LISTED ENTRIES >>
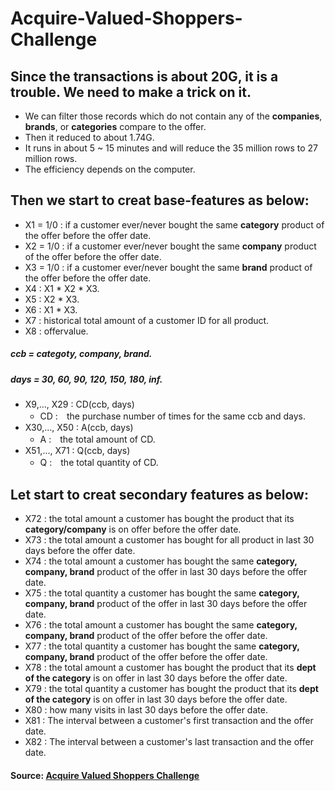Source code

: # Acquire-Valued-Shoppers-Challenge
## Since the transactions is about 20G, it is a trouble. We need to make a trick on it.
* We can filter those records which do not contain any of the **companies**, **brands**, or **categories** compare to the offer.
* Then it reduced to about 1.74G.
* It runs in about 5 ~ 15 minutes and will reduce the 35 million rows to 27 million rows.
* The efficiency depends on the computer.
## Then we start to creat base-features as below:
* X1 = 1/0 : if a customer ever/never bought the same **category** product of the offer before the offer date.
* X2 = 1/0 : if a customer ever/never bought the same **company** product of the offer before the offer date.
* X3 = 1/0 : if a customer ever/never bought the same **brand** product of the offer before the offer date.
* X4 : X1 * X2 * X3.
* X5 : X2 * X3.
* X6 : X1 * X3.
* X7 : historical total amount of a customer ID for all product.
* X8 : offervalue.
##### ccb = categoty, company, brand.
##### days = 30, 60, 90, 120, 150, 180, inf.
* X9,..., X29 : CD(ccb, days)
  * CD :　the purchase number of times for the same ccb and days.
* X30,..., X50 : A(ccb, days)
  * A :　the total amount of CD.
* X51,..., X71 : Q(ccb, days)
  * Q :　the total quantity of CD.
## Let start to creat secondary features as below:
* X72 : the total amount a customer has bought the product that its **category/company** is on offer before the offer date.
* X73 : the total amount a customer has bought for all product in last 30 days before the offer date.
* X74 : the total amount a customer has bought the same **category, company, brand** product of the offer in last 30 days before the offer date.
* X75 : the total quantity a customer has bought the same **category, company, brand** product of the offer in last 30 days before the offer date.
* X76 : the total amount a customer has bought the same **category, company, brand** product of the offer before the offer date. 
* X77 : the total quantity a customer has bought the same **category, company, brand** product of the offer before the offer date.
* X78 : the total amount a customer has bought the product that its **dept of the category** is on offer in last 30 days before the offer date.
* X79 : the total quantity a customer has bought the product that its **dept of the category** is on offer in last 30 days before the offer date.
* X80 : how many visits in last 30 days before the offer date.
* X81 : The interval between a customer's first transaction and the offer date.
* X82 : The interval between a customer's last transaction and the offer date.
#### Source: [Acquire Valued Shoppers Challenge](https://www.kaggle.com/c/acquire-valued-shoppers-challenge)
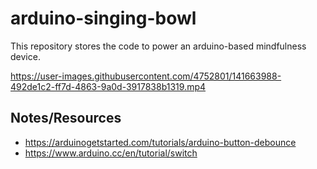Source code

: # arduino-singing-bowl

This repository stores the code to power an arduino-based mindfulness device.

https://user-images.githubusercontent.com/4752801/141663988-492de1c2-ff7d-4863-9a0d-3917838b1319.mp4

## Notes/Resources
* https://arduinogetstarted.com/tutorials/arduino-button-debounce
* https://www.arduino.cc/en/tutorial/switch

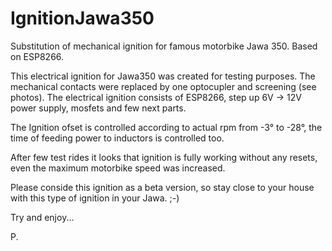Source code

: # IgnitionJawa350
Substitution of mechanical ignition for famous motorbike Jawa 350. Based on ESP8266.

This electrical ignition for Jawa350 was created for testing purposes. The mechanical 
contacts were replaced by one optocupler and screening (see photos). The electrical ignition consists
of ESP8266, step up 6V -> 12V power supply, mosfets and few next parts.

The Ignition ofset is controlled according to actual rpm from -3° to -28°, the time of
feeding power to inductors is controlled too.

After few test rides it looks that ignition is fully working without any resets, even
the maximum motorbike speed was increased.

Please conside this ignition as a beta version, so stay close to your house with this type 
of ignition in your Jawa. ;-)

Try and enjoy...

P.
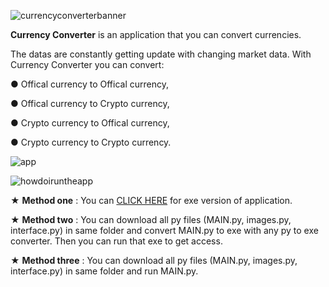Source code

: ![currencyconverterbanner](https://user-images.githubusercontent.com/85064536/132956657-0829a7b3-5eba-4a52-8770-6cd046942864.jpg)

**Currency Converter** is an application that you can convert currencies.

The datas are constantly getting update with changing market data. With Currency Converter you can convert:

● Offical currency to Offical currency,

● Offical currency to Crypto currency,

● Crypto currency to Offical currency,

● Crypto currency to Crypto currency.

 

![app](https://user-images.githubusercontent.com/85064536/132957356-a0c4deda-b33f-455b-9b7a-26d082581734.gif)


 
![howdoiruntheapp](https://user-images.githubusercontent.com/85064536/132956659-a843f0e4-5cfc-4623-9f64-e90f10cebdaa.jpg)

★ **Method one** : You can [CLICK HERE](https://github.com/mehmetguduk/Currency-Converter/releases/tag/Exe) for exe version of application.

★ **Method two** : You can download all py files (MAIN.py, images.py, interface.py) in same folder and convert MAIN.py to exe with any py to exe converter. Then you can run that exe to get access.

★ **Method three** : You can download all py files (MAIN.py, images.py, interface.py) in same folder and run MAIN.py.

TASK DIRECTIONS >>
Lines to set down from above: the line with "the same **brand**", the line with "X79 : the total", and every line between, each exactly as written.

EXPECTED OUTPUT >>
* X3 = 1/0 : if a customer ever/never bought the same **brand** product of the offer before the offer date.
* X4 : X1 * X2 * X3.
* X5 : X2 * X3.
* X6 : X1 * X3.
* X7 : historical total amount of a customer ID for all product.
* X8 : offervalue.
##### ccb = categoty, company, brand.
##### days = 30, 60, 90, 120, 150, 180, inf.
* X9,..., X29 : CD(ccb, days)
  * CD :　the purchase number of times for the same ccb and days.
* X30,..., X50 : A(ccb, days)
  * A :　the total amount of CD.
* X51,..., X71 : Q(ccb, days)
  * Q :　the total quantity of CD.
## Let start to creat secondary features as below:
* X72 : the total amount a customer has bought the product that its **category/company** is on offer before the offer date.
* X73 : the total amount a customer has bought for all product in last 30 days before the offer date.
* X74 : the total amount a customer has bought the same **category, company, brand** product of the offer in last 30 days before the offer date.
* X75 : the total quantity a customer has bought the same **category, company, brand** product of the offer in last 30 days before the offer date.
* X76 : the total amount a customer has bought the same **category, company, brand** product of the offer before the offer date. 
* X77 : the total quantity a customer has bought the same **category, company, brand** product of the offer before the offer date.
* X78 : the total amount a customer has bought the product that its **dept of the category** is on offer in last 30 days before the offer date.
* X79 : the total quantity a customer has bought the product that its **dept of the category** is on offer in last 30 days before the offer date.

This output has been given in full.